Reason: Copy-paste test with success/fail signal.

  1. Validate the JSON
    Run through a strict JSON parser (catch encoding/quote/comma errors) before schema tools.
  2. Check types & properties
    Ensure @type is specific; confirm every property belongs to that type.
  3. Check the graph
    Stable @id for each major node. Link Service/Product back to Organization.
  4. Check alignment
    Spot-check facts (name, phone, price, durations) against visible copy and meta tags.

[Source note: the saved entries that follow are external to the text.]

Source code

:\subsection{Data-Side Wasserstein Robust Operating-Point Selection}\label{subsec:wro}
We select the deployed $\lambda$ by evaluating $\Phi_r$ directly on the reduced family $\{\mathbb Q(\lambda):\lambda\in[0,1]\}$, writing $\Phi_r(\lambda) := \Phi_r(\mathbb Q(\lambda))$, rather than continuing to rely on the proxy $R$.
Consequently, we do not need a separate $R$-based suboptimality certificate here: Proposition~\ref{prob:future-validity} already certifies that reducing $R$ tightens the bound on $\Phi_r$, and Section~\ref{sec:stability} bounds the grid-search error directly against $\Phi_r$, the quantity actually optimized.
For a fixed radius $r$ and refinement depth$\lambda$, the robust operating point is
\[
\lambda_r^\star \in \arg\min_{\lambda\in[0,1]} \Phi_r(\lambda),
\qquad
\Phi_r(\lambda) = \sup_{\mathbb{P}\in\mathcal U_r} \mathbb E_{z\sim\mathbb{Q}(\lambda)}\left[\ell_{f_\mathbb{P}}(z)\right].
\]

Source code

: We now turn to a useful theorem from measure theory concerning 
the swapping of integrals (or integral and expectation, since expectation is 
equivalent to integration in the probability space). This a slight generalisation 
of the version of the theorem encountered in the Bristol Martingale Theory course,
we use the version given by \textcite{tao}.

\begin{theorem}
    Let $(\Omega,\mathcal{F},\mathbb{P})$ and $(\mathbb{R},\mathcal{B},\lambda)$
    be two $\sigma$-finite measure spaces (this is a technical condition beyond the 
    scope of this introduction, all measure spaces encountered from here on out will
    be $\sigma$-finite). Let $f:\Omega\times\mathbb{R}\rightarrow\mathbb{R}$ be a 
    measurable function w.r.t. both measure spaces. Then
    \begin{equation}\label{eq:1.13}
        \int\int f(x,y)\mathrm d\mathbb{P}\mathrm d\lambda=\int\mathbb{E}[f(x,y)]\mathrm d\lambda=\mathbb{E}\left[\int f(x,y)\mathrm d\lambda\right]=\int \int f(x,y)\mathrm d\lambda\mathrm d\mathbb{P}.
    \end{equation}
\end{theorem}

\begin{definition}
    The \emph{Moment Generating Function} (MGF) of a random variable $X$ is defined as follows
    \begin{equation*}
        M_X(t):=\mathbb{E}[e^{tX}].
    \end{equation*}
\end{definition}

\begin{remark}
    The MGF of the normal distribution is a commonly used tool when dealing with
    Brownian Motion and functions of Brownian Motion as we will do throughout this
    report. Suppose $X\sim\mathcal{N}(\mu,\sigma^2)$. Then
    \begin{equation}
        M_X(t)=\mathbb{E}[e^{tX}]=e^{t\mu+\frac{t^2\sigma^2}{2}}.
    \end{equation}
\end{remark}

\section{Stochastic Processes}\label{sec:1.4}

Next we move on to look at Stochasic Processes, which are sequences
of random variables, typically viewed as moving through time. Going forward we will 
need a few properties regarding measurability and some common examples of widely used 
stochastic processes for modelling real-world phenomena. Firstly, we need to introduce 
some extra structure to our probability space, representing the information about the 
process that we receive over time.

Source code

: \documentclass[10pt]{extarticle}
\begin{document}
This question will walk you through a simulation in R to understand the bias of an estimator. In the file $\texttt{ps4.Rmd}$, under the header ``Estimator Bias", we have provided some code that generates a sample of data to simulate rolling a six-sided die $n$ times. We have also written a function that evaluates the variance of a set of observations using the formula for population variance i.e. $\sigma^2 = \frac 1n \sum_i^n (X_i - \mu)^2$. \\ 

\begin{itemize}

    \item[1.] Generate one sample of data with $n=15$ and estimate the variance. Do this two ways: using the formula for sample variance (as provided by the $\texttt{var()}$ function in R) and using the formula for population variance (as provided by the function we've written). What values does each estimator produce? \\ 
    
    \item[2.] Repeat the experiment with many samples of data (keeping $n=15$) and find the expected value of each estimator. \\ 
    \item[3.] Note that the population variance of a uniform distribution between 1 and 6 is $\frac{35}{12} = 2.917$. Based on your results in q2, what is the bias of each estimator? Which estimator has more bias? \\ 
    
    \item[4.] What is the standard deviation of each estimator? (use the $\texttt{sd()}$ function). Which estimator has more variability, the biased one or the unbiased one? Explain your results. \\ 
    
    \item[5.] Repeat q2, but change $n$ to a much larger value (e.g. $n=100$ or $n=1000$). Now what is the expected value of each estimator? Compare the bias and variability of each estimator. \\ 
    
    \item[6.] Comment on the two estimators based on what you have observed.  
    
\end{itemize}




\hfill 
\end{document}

Architecture That Pays Off

  • Server-render schema in templates; avoid client-only injection.
  • One Organization site-wide with a stable @id; reuse that ID in related nodes.
  • Per-page entities that match page intent (Article vs. Product vs. Service).
  • Short, factual fields – numbers, names, dates, URLs – over prose.
  • Consistent naming across site, socials, directories.
  • Change control: when marketing updates prices or contacts, update schema and page copy in the same PR.
  • Deterministic validation in CI/CD; fail builds on schema errors.

 

FAQ

Is JSON-LD better than microdata for LLMs?
Usually yes in practice: it’s easier to keep clean and server-rendered, reducing discovery and syntax failures.

Do I need a massive @graph on every page?
No. Smaller, accurate graphs beat bloated ones. Include only entities the page truly represents.

Will perfect schema guarantee AI citations?
No. Schema improves discoverability, clarity, and trust, but citations also depend on content quality, corroboration across the web, and the assistant’s product logic.

Can I let an LLM “validate” my schema?
Use LLMs for drafting, never for final validation. Always run deterministic checks (JSON validators, schema validators, SHACL/ShEx/JSON Schema).

What about durations, prices, and required fields?
These are classic failure points. For example, prepTime on a Recipe must be ISO 8601 (“PT30M”). Don’t rely on LLMs to enforce that. Validate it.